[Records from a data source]
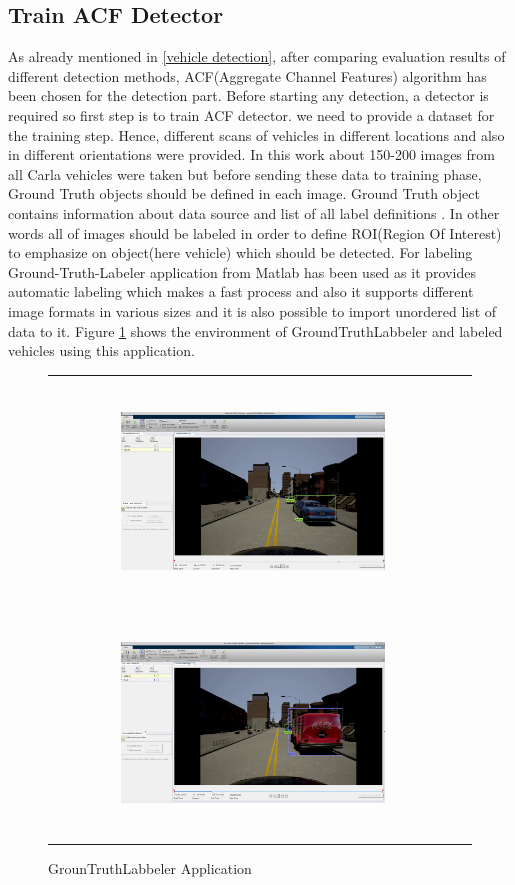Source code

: \subsection{Train ACF Detector}
As already mentioned in \ref{vehicle detection}, after comparing evaluation results of different detection methods, ACF(Aggregate Channel Features) algorithm has been chosen for the detection part. Before starting any detection, a detector is required so first step is to train ACF detector. we need to provide a dataset for the training step. Hence, different scans of vehicles in different locations and also in different orientations were provided. In this work about 150-200 images from all Carla vehicles were taken but before sending these data to training phase, Ground Truth objects should be defined in each image. Ground Truth object contains information about data source and list of all label definitions \cite{GroundTruth}. In other words all of images should be labeled in order to define ROI(Region Of Interest) to emphasize on object(here vehicle) which should be detected. For labeling Ground-Truth-Labeler application from Matlab \cite{gTruthLabbeler} has been used as it provides automatic labeling which makes a fast process and also it supports different image formats in various sizes and it is also possible to import unordered list of data to it. Figure \ref{fig:labeling} shows the environment of GroundTruthLabbeler and labeled vehicles using this application.
\begin{figure}
\centering
    \begin{tabular}{c|c}
         \includegraphics[width=7cm, height=6cm]{images/labeling1.png} 
         \includegraphics[width=7cm, height=6cm]{images/labeling2.png}
    \end{tabular}
    \caption{GrounTruthLabbeler Application}
    \label{fig:labeling}
\end{figure}

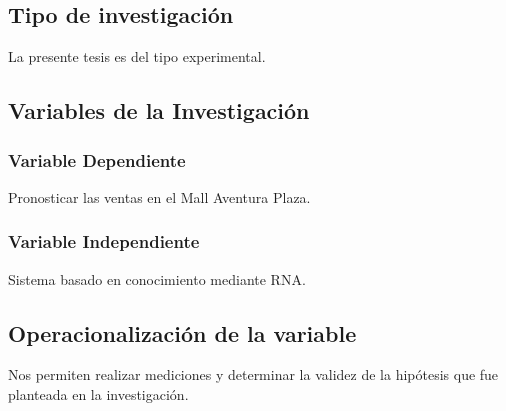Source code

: \subsection{Tipo de investigación}
La presente tesis es del tipo experimental.

\subsection{Variables de la Investigación}
\subsubsection{Variable Dependiente}
Pronosticar las ventas en el Mall Aventura Plaza.
\subsubsection{Variable Independiente}
Sistema basado en conocimiento mediante RNA.

\subsection{Operacionalización de la variable}
Nos permiten realizar mediciones y determinar la validez de la hipótesis que fue planteada en la investigación. 

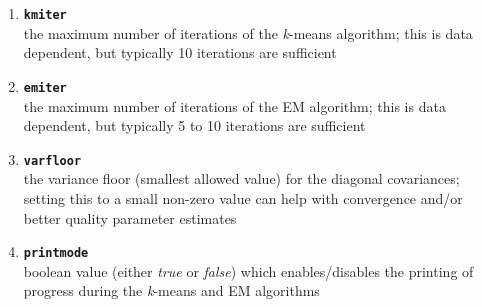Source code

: \documentclass[10pt,a4paper]{article}
\def\_{{\tt\char95}}
\begin{document}
\begin{small}
\begin{enumerate}[{$\bullet$}]
\begin{small}
\begin{enumerate}[{-}]
\item
{\tt\bfseries km\_iter}\\
the maximum number of iterations of the {\it k}-means algorithm; this is data dependent, but typically 10 iterations are sufficient

\item
{\tt\bfseries em\_iter}\\
the maximum number of iterations of the EM algorithm; this is data dependent, but typically 5 to 10 iterations are sufficient

\item
{\tt\bfseries var\_floor}\\
the variance floor (smallest allowed value) for the diagonal covariances; setting this to a small non-zero value can help with convergence and/or better quality parameter estimates

\item
{\tt\bfseries print\_mode}\\
boolean value (either {\it true} or {\it false}) which enables/disables the printing of progress during the {\it k}-means and EM algorithms 

\end{enumerate}
\end{small}

\end{enumerate}
\end{small}
\end{document}
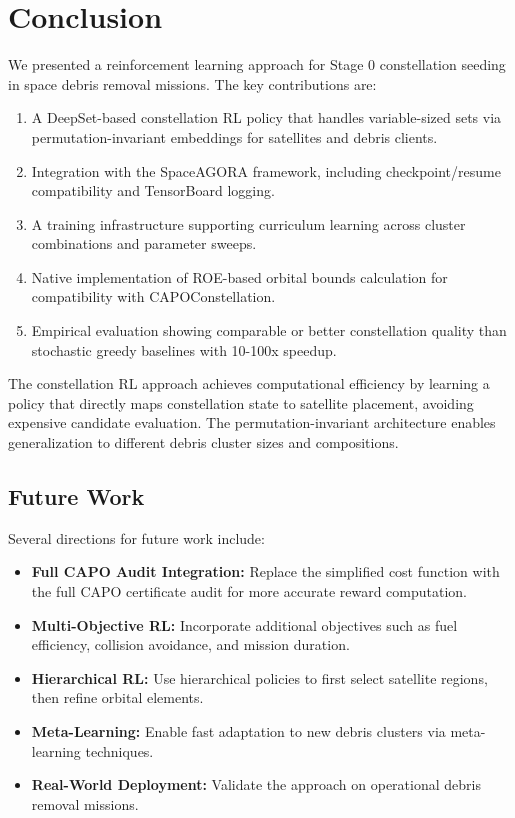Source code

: \section{Conclusion}
\label{sec:conclusion}

We presented a reinforcement learning approach for Stage 0 constellation seeding in space debris removal missions. The key contributions are:

\begin{enumerate}
    \item A DeepSet-based constellation RL policy that handles variable-sized sets via permutation-invariant embeddings for satellites and debris clients.
    \item Integration with the SpaceAGORA framework, including checkpoint/resume compatibility and TensorBoard logging.
    \item A training infrastructure supporting curriculum learning across cluster combinations and parameter sweeps.
    \item Native implementation of ROE-based orbital bounds calculation for compatibility with CAPOConstellation.
    \item Empirical evaluation showing comparable or better constellation quality than stochastic greedy baselines with 10-100x speedup.
\end{enumerate}

The constellation RL approach achieves computational efficiency by learning a policy that directly maps constellation state to satellite placement, avoiding expensive candidate evaluation. The permutation-invariant architecture enables generalization to different debris cluster sizes and compositions.

\subsection{Future Work}

Several directions for future work include:

\begin{itemize}
    \item \textbf{Full CAPO Audit Integration:} Replace the simplified cost function with the full CAPO certificate audit for more accurate reward computation.
    \item \textbf{Multi-Objective RL:} Incorporate additional objectives such as fuel efficiency, collision avoidance, and mission duration.
    \item \textbf{Hierarchical RL:} Use hierarchical policies to first select satellite regions, then refine orbital elements.
    \item \textbf{Meta-Learning:} Enable fast adaptation to new debris clusters via meta-learning techniques.
    \item \textbf{Real-World Deployment:} Validate the approach on operational debris removal missions.
\end{itemize}


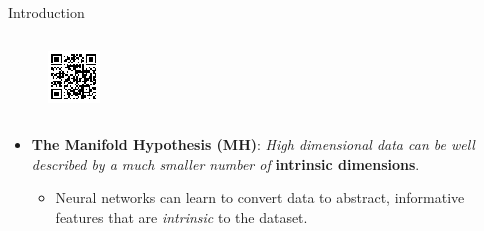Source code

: \documentclass[final,hyperref={pdfpagelabels=false}]{beamer}
\begin{document}
\begin{frame}[t]
\begin{columns}[t]
\begin{column}{.47\textwidth}
\begin{block}{Introduction}
\begin{columns}
\begin{column}{.54\textwidth}
\begin{columns}
    \begin{column}{.25\textwidth} %
    \centering
    \begin{figure}
        \includegraphics[width=0.95\linewidth]{qrcodes/code_topaper.pdf}
    \end{figure}
    \end{column}
    \begin{column}{.05\textwidth}\end{column} %
\end{columns} %

\begin{itemize}
\item \textbf{The Manifold Hypothesis (MH)}: \textit{High dimensional data can be well described by a much smaller number of} \textbf{intrinsic dimensions}.
    \begin{itemize}
    \item Neural networks can learn to convert data to abstract, informative features that are \textit{intrinsic} to the dataset. %
    \end{itemize}

\end{itemize}
\end{column}


\end{columns}
\end{block}
\end{column}
\end{columns}
\end{frame}
\end{document}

=== Exercise prompt ===
Leave the pictures behind and repeat each entry exactly.

=== Result ===
Source code

: \subsection{Train ACF Detector}
As already mentioned in \ref{vehicle detection}, after comparing evaluation results of different detection methods, ACF(Aggregate Channel Features) algorithm has been chosen for the detection part. Before starting any detection, a detector is required so first step is to train ACF detector. we need to provide a dataset for the training step. Hence, different scans of vehicles in different locations and also in different orientations were provided. In this work about 150-200 images from all Carla vehicles were taken but before sending these data to training phase, Ground Truth objects should be defined in each image. Ground Truth object contains information about data source and list of all label definitions \cite{GroundTruth}. In other words all of images should be labeled in order to define ROI(Region Of Interest) to emphasize on object(here vehicle) which should be detected. For labeling Ground-Truth-Labeler application from Matlab \cite{gTruthLabbeler} has been used as it provides automatic labeling which makes a fast process and also it supports different image formats in various sizes and it is also possible to import unordered list of data to it. Figure \ref{fig:labeling} shows the environment of GroundTruthLabbeler and labeled vehicles using this application.
\begin{figure}
\centering
    \begin{tabular}{c|c}
         \includegraphics[width=7cm, height=6cm]{images/labeling1.png} 
         \includegraphics[width=7cm, height=6cm]{images/labeling2.png}
    \end{tabular}
    \caption{GrounTruthLabbeler Application}
    \label{fig:labeling}
\end{figure}

Source code

: \subsection{Tipo de investigación}
La presente tesis es del tipo experimental.

\subsection{Variables de la Investigación}
\subsubsection{Variable Dependiente}
Pronosticar las ventas en el Mall Aventura Plaza.
\subsubsection{Variable Independiente}
Sistema basado en conocimiento mediante RNA.

\subsection{Operacionalización de la variable}
Nos permiten realizar mediciones y determinar la validez de la hipótesis que fue planteada en la investigación. 

Source code

: \documentclass[10pt,a4paper]{article}
\def\_{{\tt\char95}}
\begin{document}
\begin{small}
\begin{enumerate}[{$\bullet$}]
\begin{small}
\begin{enumerate}[{-}]
\item
{\tt\bfseries km\_iter}\\
the maximum number of iterations of the {\it k}-means algorithm; this is data dependent, but typically 10 iterations are sufficient

\item
{\tt\bfseries em\_iter}\\
the maximum number of iterations of the EM algorithm; this is data dependent, but typically 5 to 10 iterations are sufficient

\item
{\tt\bfseries var\_floor}\\
the variance floor (smallest allowed value) for the diagonal covariances; setting this to a small non-zero value can help with convergence and/or better quality parameter estimates

\item
{\tt\bfseries print\_mode}\\
boolean value (either {\it true} or {\it false}) which enables/disables the printing of progress during the {\it k}-means and EM algorithms 

\end{enumerate}
\end{small}

\end{enumerate}
\end{small}
\end{document}
Source code

: \section{Conclusion}
\label{sec:conclusion}

We presented a reinforcement learning approach for Stage 0 constellation seeding in space debris removal missions. The key contributions are:

\begin{enumerate}
    \item A DeepSet-based constellation RL policy that handles variable-sized sets via permutation-invariant embeddings for satellites and debris clients.
    \item Integration with the SpaceAGORA framework, including checkpoint/resume compatibility and TensorBoard logging.
    \item A training infrastructure supporting curriculum learning across cluster combinations and parameter sweeps.
    \item Native implementation of ROE-based orbital bounds calculation for compatibility with CAPOConstellation.
    \item Empirical evaluation showing comparable or better constellation quality than stochastic greedy baselines with 10-100x speedup.
\end{enumerate}

The constellation RL approach achieves computational efficiency by learning a policy that directly maps constellation state to satellite placement, avoiding expensive candidate evaluation. The permutation-invariant architecture enables generalization to different debris cluster sizes and compositions.

\subsection{Future Work}

Several directions for future work include:

\begin{itemize}
    \item \textbf{Full CAPO Audit Integration:} Replace the simplified cost function with the full CAPO certificate audit for more accurate reward computation.
    \item \textbf{Multi-Objective RL:} Incorporate additional objectives such as fuel efficiency, collision avoidance, and mission duration.
    \item \textbf{Hierarchical RL:} Use hierarchical policies to first select satellite regions, then refine orbital elements.
    \item \textbf{Meta-Learning:} Enable fast adaptation to new debris clusters via meta-learning techniques.
    \item \textbf{Real-World Deployment:} Validate the approach on operational debris removal missions.
\end{itemize}


Source code

: \documentclass[final,hyperref={pdfpagelabels=false}]{beamer}
\begin{document}
\begin{frame}[t]
\begin{columns}[t]
\begin{column}{.47\textwidth}
\begin{block}{Introduction}
\begin{columns}
\begin{column}{.54\textwidth}
\begin{columns}
    \begin{column}{.25\textwidth} %
    \centering
    \begin{figure}
        \includegraphics[width=0.95\linewidth]{qrcodes/code_topaper.pdf}
    \end{figure}
    \end{column}
    \begin{column}{.05\textwidth}\end{column} %
\end{columns} %

\begin{itemize}
\item \textbf{The Manifold Hypothesis (MH)}: \textit{High dimensional data can be well described by a much smaller number of} \textbf{intrinsic dimensions}.
    \begin{itemize}
    \item Neural networks can learn to convert data to abstract, informative features that are \textit{intrinsic} to the dataset. %
    \end{itemize}

\end{itemize}
\end{column}


\end{columns}
\end{block}
\end{column}
\end{columns}
\end{frame}
\end{document}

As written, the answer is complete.